The following genetic, epidemiological, and environmental clues have been repeatedly verified, but it is tantalizing that they are still insufficient to rationalize a theory of etiopathogenesis.

Incidence and Prevalence Rates Have Increased. Updated epidemiologic data in the context of new diagnostic criteria have more accurately characterized the spatial, if not the temporal, distribution of the disease. Our figures from Newfoundland show a near-doubling of the prevalence rate over 20 years, but we cannot incriminate any specific familial or infectious factors for this. Rather, the better availability of neurologists, heightened awareness of the disorder, and an improvement in available diagnostic techniques seem to be most likely responsible in this Canadian province, and probably elsewhere.

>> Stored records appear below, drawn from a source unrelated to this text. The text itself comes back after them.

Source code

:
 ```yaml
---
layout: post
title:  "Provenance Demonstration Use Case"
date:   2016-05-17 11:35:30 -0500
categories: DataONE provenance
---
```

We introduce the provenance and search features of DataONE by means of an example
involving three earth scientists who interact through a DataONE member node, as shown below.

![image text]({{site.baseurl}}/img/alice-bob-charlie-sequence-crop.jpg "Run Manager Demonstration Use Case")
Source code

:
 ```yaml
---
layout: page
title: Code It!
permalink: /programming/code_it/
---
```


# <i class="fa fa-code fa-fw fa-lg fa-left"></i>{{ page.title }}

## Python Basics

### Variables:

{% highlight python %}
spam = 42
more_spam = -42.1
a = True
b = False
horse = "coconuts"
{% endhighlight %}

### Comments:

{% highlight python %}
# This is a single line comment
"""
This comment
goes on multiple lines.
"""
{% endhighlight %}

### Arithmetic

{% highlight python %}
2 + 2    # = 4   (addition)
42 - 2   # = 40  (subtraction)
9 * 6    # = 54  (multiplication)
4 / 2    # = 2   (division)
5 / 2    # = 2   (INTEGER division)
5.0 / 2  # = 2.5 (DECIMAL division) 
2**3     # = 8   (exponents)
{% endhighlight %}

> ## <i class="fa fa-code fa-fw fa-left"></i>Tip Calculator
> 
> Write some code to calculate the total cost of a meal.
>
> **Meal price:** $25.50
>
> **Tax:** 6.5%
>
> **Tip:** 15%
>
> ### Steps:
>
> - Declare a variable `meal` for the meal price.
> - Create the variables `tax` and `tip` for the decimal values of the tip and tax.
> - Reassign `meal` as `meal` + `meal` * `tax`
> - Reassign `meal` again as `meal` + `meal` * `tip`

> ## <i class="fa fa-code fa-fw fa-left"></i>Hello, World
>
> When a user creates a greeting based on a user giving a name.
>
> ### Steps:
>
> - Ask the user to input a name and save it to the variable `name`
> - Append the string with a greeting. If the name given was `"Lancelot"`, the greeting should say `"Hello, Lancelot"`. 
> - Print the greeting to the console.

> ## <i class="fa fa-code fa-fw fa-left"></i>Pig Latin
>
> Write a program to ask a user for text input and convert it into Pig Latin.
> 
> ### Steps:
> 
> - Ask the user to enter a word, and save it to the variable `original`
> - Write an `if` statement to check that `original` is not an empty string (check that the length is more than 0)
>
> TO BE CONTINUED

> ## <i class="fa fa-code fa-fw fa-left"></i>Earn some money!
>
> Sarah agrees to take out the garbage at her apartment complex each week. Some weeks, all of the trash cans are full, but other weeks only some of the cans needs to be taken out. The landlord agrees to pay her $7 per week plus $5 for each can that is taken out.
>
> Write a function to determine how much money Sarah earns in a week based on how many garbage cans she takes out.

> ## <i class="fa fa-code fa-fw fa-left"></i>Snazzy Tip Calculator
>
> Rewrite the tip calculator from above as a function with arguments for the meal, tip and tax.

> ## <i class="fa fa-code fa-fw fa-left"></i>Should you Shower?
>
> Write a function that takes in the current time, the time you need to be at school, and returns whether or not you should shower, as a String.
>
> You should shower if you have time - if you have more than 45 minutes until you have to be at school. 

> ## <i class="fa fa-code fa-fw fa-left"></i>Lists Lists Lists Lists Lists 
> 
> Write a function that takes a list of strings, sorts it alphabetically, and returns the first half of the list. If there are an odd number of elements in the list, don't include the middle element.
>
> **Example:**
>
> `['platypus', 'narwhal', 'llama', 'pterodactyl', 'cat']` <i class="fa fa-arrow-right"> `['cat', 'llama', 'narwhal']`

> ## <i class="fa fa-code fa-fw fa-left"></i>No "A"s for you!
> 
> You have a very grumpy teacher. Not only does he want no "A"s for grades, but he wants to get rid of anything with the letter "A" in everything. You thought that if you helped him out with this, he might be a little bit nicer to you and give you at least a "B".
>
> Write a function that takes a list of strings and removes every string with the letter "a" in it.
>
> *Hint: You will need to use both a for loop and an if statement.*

There Is an Important Genetic Component. This is witnessed by family history studies, demonstrating concordance rates for monozygotic twins that affirm a genetic influence in the disease; by documented racial susceptibilities; and by the variation of the proportion of disease subtypes between races (the opticospinal variant, NMO, occurs more frequently in east Asians than in other races). Racial variations in susceptibility can be explained using isolation of genomes in combination with distant founder effects, especially in races where extra-racial intermarriage has been rare. Although races with isolated genomes show differences in recessive and multi-factorial diseases due to differences in allele frequencies when compared with other races, not all racial variations can be explained strictly by genetics—some may be attributed to culture and environment, as evidenced by the frequency of Kuru in certain Papua New Guinean populations.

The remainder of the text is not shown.